Search the listing for the word "readResolveMethod" and copy every line where it turns up.

# Recorded data:
------------------------------------------------------------------------

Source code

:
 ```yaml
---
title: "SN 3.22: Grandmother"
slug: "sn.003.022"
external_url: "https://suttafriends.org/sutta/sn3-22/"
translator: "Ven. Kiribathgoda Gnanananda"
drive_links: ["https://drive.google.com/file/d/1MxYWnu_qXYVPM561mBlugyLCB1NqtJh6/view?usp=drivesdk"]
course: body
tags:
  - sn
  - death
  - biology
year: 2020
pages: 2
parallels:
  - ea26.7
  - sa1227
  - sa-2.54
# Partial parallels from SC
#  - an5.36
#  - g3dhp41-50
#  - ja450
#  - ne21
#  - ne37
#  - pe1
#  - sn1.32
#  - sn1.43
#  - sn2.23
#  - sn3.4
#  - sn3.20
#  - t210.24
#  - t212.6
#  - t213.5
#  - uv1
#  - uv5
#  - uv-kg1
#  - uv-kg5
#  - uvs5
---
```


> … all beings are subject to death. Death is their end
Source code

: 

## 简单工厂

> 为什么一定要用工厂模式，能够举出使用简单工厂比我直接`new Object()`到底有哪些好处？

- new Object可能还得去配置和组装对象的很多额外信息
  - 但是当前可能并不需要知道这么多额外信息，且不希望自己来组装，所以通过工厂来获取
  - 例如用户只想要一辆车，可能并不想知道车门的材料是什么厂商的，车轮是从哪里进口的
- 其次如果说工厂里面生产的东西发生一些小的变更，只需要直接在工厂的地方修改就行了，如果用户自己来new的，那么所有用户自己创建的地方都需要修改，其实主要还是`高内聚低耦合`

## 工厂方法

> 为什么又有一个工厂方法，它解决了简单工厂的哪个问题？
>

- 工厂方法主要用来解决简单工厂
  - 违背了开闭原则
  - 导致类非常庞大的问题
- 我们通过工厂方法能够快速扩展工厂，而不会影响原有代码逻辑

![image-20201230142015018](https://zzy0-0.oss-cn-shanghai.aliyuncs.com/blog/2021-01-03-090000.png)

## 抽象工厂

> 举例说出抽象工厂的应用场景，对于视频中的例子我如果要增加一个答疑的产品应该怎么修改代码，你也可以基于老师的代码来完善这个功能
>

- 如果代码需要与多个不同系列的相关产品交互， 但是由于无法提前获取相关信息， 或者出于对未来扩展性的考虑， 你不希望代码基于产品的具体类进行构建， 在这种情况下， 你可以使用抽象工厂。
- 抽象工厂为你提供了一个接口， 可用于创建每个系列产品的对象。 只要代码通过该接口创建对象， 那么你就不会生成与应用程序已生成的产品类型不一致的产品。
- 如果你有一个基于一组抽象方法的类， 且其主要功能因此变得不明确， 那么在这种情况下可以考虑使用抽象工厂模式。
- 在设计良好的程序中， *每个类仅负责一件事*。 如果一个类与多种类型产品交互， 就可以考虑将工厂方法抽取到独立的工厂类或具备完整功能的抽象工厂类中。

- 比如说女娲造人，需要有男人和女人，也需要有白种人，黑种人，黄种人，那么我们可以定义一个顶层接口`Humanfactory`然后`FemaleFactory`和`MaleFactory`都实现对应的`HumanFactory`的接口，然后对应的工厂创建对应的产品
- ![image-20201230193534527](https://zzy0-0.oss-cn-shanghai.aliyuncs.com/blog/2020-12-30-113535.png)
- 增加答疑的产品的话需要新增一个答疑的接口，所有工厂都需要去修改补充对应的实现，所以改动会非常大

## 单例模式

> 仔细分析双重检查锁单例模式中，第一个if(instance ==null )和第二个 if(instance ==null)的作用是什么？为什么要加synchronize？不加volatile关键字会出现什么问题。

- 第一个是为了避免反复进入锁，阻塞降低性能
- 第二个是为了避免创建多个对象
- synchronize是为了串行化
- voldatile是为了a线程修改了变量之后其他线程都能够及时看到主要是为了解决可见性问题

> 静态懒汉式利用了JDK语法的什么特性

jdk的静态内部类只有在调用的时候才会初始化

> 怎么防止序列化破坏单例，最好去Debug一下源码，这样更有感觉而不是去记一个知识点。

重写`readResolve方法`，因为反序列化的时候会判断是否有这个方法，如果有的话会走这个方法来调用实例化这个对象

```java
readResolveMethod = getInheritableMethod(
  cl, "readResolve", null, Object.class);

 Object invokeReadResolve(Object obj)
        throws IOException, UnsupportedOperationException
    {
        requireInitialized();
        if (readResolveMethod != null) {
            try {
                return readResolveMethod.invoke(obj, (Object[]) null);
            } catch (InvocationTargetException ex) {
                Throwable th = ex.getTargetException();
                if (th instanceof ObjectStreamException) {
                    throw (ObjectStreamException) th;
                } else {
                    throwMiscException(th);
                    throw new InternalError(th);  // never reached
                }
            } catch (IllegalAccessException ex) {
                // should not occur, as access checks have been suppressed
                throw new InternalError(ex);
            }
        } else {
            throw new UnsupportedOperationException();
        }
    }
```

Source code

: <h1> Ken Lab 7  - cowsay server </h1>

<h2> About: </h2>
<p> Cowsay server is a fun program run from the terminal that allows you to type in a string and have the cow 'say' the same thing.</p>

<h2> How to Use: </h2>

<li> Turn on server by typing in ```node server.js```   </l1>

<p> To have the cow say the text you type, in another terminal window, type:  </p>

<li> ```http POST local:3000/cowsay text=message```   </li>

------------------------------------------------------------------------

# Exercise output:
readResolveMethod = getInheritableMethod(
        if (readResolveMethod != null) {
                return readResolveMethod.invoke(obj, (Object[]) null);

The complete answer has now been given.